AutoParkiT has just been launched in the Van Nuys district of Los Angeles. The system is designed to automatically park, store and retrieve vehicles in a compact parking structure, using Radio Frequency Identification (RFID) technology containing details of the user to ensure the swift identification and retrieval of vehicles.
Whilst automated mechanical parking is not new, this particular system (according to the manufacturer) is said to be more compact than others requiring a smaller footprint, therefore reducing construction costs for developers. Refining this technology will also benefit operators allowing a greater area for the primary land use (ie retail, commercial, education or residential) which should excite investors.
As with all other similar systems, automated car parks are environmentally friendly; with the car’s engine being switched off during the process and elimination of time usually taken by motorists driving around looking for parking, emissions are lessened; furthermore, energy savings are significant as a result of lighting not being required in the storage area.

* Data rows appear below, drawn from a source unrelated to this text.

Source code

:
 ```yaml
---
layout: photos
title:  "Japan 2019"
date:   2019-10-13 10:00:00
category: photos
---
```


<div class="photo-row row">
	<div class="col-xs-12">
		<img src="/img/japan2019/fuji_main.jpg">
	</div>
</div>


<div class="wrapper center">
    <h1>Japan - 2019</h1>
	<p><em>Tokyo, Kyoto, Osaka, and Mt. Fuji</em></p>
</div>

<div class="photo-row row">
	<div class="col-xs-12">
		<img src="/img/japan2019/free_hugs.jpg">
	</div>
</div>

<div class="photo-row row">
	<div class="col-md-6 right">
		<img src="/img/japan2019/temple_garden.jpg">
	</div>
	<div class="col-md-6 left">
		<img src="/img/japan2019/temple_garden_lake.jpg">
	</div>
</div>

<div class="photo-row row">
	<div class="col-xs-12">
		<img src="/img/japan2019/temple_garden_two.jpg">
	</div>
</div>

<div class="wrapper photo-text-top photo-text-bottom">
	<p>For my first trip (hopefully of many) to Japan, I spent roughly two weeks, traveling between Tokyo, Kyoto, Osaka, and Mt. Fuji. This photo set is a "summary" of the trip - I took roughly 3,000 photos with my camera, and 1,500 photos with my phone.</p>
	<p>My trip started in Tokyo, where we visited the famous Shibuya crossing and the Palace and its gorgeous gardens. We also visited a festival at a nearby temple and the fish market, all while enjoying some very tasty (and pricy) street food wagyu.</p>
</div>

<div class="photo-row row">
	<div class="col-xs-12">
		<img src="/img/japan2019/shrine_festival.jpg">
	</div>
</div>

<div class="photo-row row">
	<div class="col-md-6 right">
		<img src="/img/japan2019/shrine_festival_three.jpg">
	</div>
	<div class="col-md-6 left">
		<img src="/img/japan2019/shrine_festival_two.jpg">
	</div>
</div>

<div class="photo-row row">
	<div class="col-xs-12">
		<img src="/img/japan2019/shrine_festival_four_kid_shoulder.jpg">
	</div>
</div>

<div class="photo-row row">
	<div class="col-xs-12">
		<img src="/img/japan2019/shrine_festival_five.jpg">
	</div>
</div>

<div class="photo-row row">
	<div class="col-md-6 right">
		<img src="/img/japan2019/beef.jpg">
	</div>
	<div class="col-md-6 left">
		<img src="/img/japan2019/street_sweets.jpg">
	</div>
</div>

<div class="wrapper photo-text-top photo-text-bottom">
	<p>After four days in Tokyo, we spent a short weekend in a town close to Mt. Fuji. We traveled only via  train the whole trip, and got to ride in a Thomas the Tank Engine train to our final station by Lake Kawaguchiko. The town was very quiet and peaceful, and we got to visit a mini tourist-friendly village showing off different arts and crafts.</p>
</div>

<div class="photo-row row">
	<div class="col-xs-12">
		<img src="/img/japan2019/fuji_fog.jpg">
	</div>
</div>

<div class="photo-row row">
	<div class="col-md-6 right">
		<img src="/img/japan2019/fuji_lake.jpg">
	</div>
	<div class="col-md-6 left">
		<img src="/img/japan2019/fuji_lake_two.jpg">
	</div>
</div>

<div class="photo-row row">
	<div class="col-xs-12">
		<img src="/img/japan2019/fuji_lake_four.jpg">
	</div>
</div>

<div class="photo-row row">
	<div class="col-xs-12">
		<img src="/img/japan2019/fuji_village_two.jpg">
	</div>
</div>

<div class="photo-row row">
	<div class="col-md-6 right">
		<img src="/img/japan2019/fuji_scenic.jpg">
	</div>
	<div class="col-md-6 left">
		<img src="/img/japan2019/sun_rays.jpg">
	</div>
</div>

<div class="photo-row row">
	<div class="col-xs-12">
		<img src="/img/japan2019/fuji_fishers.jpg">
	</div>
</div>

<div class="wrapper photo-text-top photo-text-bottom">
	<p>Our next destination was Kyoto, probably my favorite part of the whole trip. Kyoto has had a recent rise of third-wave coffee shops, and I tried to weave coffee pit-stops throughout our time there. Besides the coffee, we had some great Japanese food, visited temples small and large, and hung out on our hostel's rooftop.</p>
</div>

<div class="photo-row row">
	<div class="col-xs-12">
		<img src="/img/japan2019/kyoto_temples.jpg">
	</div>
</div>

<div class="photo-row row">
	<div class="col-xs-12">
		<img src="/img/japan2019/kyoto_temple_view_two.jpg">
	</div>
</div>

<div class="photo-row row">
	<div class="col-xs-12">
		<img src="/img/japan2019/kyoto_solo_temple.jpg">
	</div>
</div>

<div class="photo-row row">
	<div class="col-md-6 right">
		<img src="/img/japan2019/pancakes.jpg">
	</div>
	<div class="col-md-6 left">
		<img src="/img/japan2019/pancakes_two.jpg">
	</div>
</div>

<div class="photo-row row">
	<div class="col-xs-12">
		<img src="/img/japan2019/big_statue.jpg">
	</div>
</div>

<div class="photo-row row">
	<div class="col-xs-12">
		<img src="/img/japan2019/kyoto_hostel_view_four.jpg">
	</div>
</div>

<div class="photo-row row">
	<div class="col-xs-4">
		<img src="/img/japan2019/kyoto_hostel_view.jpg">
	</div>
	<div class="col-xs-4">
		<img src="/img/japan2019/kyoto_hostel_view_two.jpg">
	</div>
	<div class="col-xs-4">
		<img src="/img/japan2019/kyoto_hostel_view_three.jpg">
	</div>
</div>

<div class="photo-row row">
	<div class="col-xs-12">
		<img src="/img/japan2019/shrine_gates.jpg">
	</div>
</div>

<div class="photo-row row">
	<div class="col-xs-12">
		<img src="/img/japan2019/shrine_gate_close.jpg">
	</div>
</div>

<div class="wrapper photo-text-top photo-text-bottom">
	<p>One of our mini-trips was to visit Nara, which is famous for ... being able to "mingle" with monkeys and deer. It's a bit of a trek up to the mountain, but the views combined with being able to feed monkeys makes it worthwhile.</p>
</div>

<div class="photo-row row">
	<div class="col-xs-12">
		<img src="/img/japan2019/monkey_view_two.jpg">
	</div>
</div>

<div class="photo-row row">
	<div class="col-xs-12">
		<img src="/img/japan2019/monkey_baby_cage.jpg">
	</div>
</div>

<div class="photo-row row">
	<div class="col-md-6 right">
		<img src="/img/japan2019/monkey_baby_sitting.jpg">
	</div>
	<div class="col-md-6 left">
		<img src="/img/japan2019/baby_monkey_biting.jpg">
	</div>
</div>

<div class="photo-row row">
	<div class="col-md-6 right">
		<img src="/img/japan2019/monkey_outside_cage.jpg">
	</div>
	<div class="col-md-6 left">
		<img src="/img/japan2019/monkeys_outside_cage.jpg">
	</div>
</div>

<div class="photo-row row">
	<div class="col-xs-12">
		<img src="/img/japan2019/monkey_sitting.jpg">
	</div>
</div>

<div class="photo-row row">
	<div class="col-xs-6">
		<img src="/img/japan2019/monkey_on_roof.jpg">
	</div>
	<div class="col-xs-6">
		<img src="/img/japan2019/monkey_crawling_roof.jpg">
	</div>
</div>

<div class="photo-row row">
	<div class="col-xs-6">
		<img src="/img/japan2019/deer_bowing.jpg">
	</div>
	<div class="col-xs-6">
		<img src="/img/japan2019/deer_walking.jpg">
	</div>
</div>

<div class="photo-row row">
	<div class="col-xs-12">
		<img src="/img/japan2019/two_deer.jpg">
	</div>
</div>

Although this has been rolled out in a residential district of the city, AutoParkiT has been designed as a scalable system suitable for shopping malls, office parks, college campuses or any place where high-density parking is required. The key factor with these systems is the comparative cost of the construction and on-going maintenance of the system against traditional car parks once the improved efficiencies in terms of space utilization are taken into account.
The New York Times is now reporting on the next generation of this technology being planned for apartment buildings, where cars and their owners are whisked by elevator up to the owner’s condo. The first such development in Miama is due to be finished by early 2016.